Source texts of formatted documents
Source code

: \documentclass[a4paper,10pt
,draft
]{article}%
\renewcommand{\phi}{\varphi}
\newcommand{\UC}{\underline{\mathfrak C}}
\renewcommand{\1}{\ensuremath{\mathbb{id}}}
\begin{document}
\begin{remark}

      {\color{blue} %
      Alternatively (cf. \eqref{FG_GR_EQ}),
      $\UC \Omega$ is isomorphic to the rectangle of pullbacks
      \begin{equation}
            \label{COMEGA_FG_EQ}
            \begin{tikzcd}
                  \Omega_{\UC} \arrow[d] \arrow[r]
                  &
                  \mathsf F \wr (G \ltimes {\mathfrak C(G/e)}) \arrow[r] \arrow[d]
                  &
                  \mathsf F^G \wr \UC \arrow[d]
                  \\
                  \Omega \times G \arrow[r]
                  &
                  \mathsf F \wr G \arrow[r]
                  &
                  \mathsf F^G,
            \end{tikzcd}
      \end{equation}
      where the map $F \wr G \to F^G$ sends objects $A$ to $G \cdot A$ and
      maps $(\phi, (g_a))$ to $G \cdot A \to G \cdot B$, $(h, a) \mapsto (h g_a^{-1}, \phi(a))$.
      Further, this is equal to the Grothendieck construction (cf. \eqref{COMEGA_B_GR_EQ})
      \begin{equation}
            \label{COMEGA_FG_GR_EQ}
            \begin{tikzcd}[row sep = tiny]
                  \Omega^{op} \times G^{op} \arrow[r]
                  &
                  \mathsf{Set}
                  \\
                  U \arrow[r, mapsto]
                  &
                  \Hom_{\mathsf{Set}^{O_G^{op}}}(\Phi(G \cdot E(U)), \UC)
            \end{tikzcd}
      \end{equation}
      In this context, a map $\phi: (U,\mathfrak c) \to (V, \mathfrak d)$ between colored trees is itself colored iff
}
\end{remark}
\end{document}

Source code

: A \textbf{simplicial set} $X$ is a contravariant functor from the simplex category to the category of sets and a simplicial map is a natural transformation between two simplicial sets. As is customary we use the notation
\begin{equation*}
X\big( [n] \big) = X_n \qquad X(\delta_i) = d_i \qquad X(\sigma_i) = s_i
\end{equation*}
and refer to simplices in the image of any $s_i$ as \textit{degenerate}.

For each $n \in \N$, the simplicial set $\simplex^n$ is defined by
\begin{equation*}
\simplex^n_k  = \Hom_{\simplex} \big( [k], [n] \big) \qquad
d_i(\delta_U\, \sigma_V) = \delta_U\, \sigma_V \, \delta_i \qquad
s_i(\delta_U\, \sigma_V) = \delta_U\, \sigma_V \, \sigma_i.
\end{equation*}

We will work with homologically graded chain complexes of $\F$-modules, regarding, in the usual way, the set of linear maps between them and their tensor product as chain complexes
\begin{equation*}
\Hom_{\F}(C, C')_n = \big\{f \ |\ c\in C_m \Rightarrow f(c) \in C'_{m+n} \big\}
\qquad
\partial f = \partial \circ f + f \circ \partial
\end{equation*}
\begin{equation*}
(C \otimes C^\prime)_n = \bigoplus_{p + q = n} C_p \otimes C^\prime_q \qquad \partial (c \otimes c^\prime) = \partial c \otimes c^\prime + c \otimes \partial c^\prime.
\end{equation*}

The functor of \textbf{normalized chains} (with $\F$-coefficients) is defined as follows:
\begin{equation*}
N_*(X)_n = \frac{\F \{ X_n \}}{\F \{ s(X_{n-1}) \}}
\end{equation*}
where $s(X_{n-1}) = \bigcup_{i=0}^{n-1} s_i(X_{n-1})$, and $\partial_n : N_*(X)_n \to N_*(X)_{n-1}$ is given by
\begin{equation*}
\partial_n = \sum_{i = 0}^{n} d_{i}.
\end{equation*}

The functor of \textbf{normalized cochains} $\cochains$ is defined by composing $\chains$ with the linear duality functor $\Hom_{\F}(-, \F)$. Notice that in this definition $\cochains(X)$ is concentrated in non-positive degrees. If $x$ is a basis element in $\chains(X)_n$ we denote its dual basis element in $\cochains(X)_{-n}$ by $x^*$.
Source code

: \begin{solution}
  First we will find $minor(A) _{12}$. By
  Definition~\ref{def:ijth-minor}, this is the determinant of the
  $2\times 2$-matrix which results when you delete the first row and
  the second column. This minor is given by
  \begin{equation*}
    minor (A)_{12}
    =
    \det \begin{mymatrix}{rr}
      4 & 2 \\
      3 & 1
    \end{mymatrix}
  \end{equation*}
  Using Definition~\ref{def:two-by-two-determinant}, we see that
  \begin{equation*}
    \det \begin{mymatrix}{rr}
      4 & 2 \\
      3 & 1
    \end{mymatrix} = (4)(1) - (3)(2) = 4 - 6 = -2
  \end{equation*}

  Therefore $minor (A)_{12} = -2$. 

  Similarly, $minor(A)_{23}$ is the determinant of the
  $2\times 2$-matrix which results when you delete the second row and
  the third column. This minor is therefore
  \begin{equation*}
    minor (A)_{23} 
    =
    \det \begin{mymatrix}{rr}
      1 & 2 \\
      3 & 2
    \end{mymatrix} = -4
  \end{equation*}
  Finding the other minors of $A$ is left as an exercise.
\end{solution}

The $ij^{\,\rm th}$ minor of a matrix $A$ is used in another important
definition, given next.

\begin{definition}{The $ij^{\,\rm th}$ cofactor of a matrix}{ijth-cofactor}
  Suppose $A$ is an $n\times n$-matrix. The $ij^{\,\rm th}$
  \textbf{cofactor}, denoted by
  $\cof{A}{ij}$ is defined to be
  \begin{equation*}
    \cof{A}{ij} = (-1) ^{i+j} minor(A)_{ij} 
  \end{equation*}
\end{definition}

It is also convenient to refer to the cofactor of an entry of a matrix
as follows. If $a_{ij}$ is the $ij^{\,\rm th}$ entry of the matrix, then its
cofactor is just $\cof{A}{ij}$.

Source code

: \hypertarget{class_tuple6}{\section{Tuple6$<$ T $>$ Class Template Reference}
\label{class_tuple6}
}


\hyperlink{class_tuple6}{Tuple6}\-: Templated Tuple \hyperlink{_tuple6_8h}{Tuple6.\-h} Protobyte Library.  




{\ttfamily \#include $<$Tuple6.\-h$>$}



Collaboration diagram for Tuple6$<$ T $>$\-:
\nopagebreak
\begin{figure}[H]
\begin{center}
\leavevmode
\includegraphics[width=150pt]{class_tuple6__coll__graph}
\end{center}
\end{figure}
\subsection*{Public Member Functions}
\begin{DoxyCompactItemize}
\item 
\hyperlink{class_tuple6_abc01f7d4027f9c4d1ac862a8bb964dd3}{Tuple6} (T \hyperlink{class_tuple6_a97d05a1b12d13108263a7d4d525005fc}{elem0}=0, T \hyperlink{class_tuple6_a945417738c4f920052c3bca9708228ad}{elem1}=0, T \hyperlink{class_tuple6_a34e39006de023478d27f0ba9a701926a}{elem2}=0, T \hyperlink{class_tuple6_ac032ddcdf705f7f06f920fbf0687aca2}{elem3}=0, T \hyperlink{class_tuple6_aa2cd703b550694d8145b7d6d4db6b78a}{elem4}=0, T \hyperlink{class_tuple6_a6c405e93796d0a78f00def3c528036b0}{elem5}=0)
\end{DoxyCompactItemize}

ABOUT THIS EXERCISE: The response should reproduce every entry above exactly.

RESPONSE AREA:
Source code

: \documentclass[a4paper,10pt
,draft
]{article}%
\renewcommand{\phi}{\varphi}
\newcommand{\UC}{\underline{\mathfrak C}}
\renewcommand{\1}{\ensuremath{\mathbb{id}}}
\begin{document}
\begin{remark}

      {\color{blue} %
      Alternatively (cf. \eqref{FG_GR_EQ}),
      $\UC \Omega$ is isomorphic to the rectangle of pullbacks
      \begin{equation}
            \label{COMEGA_FG_EQ}
            \begin{tikzcd}
                  \Omega_{\UC} \arrow[d] \arrow[r]
                  &
                  \mathsf F \wr (G \ltimes {\mathfrak C(G/e)}) \arrow[r] \arrow[d]
                  &
                  \mathsf F^G \wr \UC \arrow[d]
                  \\
                  \Omega \times G \arrow[r]
                  &
                  \mathsf F \wr G \arrow[r]
                  &
                  \mathsf F^G,
            \end{tikzcd}
      \end{equation}
      where the map $F \wr G \to F^G$ sends objects $A$ to $G \cdot A$ and
      maps $(\phi, (g_a))$ to $G \cdot A \to G \cdot B$, $(h, a) \mapsto (h g_a^{-1}, \phi(a))$.
      Further, this is equal to the Grothendieck construction (cf. \eqref{COMEGA_B_GR_EQ})
      \begin{equation}
            \label{COMEGA_FG_GR_EQ}
            \begin{tikzcd}[row sep = tiny]
                  \Omega^{op} \times G^{op} \arrow[r]
                  &
                  \mathsf{Set}
                  \\
                  U \arrow[r, mapsto]
                  &
                  \Hom_{\mathsf{Set}^{O_G^{op}}}(\Phi(G \cdot E(U)), \UC)
            \end{tikzcd}
      \end{equation}
      In this context, a map $\phi: (U,\mathfrak c) \to (V, \mathfrak d)$ between colored trees is itself colored iff
}
\end{remark}
\end{document}

Source code

: A \textbf{simplicial set} $X$ is a contravariant functor from the simplex category to the category of sets and a simplicial map is a natural transformation between two simplicial sets. As is customary we use the notation
\begin{equation*}
X\big( [n] \big) = X_n \qquad X(\delta_i) = d_i \qquad X(\sigma_i) = s_i
\end{equation*}
and refer to simplices in the image of any $s_i$ as \textit{degenerate}.

For each $n \in \N$, the simplicial set $\simplex^n$ is defined by
\begin{equation*}
\simplex^n_k  = \Hom_{\simplex} \big( [k], [n] \big) \qquad
d_i(\delta_U\, \sigma_V) = \delta_U\, \sigma_V \, \delta_i \qquad
s_i(\delta_U\, \sigma_V) = \delta_U\, \sigma_V \, \sigma_i.
\end{equation*}

We will work with homologically graded chain complexes of $\F$-modules, regarding, in the usual way, the set of linear maps between them and their tensor product as chain complexes
\begin{equation*}
\Hom_{\F}(C, C')_n = \big\{f \ |\ c\in C_m \Rightarrow f(c) \in C'_{m+n} \big\}
\qquad
\partial f = \partial \circ f + f \circ \partial
\end{equation*}
\begin{equation*}
(C \otimes C^\prime)_n = \bigoplus_{p + q = n} C_p \otimes C^\prime_q \qquad \partial (c \otimes c^\prime) = \partial c \otimes c^\prime + c \otimes \partial c^\prime.
\end{equation*}

The functor of \textbf{normalized chains} (with $\F$-coefficients) is defined as follows:
\begin{equation*}
N_*(X)_n = \frac{\F \{ X_n \}}{\F \{ s(X_{n-1}) \}}
\end{equation*}
where $s(X_{n-1}) = \bigcup_{i=0}^{n-1} s_i(X_{n-1})$, and $\partial_n : N_*(X)_n \to N_*(X)_{n-1}$ is given by
\begin{equation*}
\partial_n = \sum_{i = 0}^{n} d_{i}.
\end{equation*}

The functor of \textbf{normalized cochains} $\cochains$ is defined by composing $\chains$ with the linear duality functor $\Hom_{\F}(-, \F)$. Notice that in this definition $\cochains(X)$ is concentrated in non-positive degrees. If $x$ is a basis element in $\chains(X)_n$ we denote its dual basis element in $\cochains(X)_{-n}$ by $x^*$.
Source code

: \begin{solution}
  First we will find $minor(A) _{12}$. By
  Definition~\ref{def:ijth-minor}, this is the determinant of the
  $2\times 2$-matrix which results when you delete the first row and
  the second column. This minor is given by
  \begin{equation*}
    minor (A)_{12}
    =
    \det \begin{mymatrix}{rr}
      4 & 2 \\
      3 & 1
    \end{mymatrix}
  \end{equation*}
  Using Definition~\ref{def:two-by-two-determinant}, we see that
  \begin{equation*}
    \det \begin{mymatrix}{rr}
      4 & 2 \\
      3 & 1
    \end{mymatrix} = (4)(1) - (3)(2) = 4 - 6 = -2
  \end{equation*}

  Therefore $minor (A)_{12} = -2$. 

  Similarly, $minor(A)_{23}$ is the determinant of the
  $2\times 2$-matrix which results when you delete the second row and
  the third column. This minor is therefore
  \begin{equation*}
    minor (A)_{23} 
    =
    \det \begin{mymatrix}{rr}
      1 & 2 \\
      3 & 2
    \end{mymatrix} = -4
  \end{equation*}
  Finding the other minors of $A$ is left as an exercise.
\end{solution}

The $ij^{\,\rm th}$ minor of a matrix $A$ is used in another important
definition, given next.

\begin{definition}{The $ij^{\,\rm th}$ cofactor of a matrix}{ijth-cofactor}
  Suppose $A$ is an $n\times n$-matrix. The $ij^{\,\rm th}$
  \textbf{cofactor}, denoted by
  $\cof{A}{ij}$ is defined to be
  \begin{equation*}
    \cof{A}{ij} = (-1) ^{i+j} minor(A)_{ij} 
  \end{equation*}
\end{definition}

It is also convenient to refer to the cofactor of an entry of a matrix
as follows. If $a_{ij}$ is the $ij^{\,\rm th}$ entry of the matrix, then its
cofactor is just $\cof{A}{ij}$.

Source code

: \hypertarget{class_tuple6}{\section{Tuple6$<$ T $>$ Class Template Reference}
\label{class_tuple6}
}


\hyperlink{class_tuple6}{Tuple6}\-: Templated Tuple \hyperlink{_tuple6_8h}{Tuple6.\-h} Protobyte Library.  




{\ttfamily \#include $<$Tuple6.\-h$>$}



Collaboration diagram for Tuple6$<$ T $>$\-:
\nopagebreak
\begin{figure}[H]
\begin{center}
\leavevmode
\includegraphics[width=150pt]{class_tuple6__coll__graph}
\end{center}
\end{figure}
\subsection*{Public Member Functions}
\begin{DoxyCompactItemize}
\item 
\hyperlink{class_tuple6_abc01f7d4027f9c4d1ac862a8bb964dd3}{Tuple6} (T \hyperlink{class_tuple6_a97d05a1b12d13108263a7d4d525005fc}{elem0}=0, T \hyperlink{class_tuple6_a945417738c4f920052c3bca9708228ad}{elem1}=0, T \hyperlink{class_tuple6_a34e39006de023478d27f0ba9a701926a}{elem2}=0, T \hyperlink{class_tuple6_ac032ddcdf705f7f06f920fbf0687aca2}{elem3}=0, T \hyperlink{class_tuple6_aa2cd703b550694d8145b7d6d4db6b78a}{elem4}=0, T \hyperlink{class_tuple6_a6c405e93796d0a78f00def3c528036b0}{elem5}=0)
\end{DoxyCompactItemize}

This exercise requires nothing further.